§ Work order:
Some lines in the listing hold the word "MQTT". Return each of them.

§ Data to examine:
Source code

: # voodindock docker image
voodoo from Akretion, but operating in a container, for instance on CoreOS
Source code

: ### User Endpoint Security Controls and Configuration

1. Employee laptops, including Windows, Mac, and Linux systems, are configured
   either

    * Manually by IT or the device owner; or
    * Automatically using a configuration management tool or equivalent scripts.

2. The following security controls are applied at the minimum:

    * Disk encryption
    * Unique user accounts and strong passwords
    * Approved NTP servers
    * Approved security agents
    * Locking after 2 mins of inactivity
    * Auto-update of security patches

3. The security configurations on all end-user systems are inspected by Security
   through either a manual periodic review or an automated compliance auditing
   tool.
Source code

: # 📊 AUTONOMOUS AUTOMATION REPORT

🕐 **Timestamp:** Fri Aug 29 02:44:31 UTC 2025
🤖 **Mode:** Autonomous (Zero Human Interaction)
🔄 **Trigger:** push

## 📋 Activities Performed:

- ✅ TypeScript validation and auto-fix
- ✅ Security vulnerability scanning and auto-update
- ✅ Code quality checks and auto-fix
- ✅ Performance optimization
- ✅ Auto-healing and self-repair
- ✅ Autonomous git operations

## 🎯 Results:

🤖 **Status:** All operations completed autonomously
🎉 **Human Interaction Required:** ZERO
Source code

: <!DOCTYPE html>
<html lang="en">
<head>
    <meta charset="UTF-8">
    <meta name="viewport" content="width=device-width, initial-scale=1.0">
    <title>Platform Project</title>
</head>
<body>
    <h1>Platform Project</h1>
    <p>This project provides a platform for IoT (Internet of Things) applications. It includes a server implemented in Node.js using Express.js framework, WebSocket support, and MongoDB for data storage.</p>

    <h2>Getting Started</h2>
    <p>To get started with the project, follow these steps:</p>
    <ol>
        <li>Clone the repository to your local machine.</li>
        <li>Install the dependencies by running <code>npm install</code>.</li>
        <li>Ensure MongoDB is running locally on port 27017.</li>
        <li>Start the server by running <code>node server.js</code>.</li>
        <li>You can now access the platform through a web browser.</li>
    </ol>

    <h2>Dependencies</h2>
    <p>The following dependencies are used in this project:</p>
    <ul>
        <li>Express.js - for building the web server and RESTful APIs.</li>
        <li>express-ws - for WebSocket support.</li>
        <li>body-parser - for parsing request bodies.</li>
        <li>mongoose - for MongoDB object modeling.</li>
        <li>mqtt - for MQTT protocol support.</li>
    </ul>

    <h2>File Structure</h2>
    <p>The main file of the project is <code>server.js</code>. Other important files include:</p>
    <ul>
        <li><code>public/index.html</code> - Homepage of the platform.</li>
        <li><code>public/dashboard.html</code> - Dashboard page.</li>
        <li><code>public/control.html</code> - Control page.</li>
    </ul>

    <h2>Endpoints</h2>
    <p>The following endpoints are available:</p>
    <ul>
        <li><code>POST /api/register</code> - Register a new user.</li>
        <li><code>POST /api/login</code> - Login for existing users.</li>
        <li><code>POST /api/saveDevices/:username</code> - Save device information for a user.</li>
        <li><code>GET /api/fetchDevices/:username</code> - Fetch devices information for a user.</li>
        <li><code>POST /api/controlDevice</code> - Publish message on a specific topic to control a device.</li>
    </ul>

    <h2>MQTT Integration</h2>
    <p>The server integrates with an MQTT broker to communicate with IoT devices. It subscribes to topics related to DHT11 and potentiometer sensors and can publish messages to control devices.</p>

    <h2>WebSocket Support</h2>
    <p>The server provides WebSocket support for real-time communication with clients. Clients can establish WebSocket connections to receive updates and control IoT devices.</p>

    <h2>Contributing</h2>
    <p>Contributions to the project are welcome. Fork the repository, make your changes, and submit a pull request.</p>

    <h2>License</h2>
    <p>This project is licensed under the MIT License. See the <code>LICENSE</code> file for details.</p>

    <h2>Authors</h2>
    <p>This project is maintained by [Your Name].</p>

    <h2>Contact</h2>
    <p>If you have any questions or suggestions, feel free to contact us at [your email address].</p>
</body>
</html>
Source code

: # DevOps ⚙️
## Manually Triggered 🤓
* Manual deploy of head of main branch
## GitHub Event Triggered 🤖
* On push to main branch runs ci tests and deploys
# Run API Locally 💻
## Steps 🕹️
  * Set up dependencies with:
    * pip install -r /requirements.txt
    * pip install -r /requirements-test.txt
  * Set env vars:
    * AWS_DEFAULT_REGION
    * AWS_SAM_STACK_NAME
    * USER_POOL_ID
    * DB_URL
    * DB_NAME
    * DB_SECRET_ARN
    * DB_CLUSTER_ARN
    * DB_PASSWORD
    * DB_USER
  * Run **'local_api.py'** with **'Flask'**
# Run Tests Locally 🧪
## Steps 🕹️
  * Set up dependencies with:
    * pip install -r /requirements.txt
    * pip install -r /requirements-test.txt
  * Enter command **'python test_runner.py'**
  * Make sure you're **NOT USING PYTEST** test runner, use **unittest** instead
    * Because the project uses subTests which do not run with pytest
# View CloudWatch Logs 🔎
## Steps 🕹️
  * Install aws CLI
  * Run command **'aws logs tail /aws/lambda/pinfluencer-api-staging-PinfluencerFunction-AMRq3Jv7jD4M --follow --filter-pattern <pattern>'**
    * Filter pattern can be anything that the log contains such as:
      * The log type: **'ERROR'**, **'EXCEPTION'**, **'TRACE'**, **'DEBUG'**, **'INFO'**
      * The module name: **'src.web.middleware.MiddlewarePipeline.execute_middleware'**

§ Answer section:
        <li>mqtt - for MQTT protocol support.</li>
    <h2>MQTT Integration</h2>
    <p>The server integrates with an MQTT broker to communicate with IoT devices. It subscribes to topics related to DHT11 and potentiometer sensors and can publish messages to control devices.</p>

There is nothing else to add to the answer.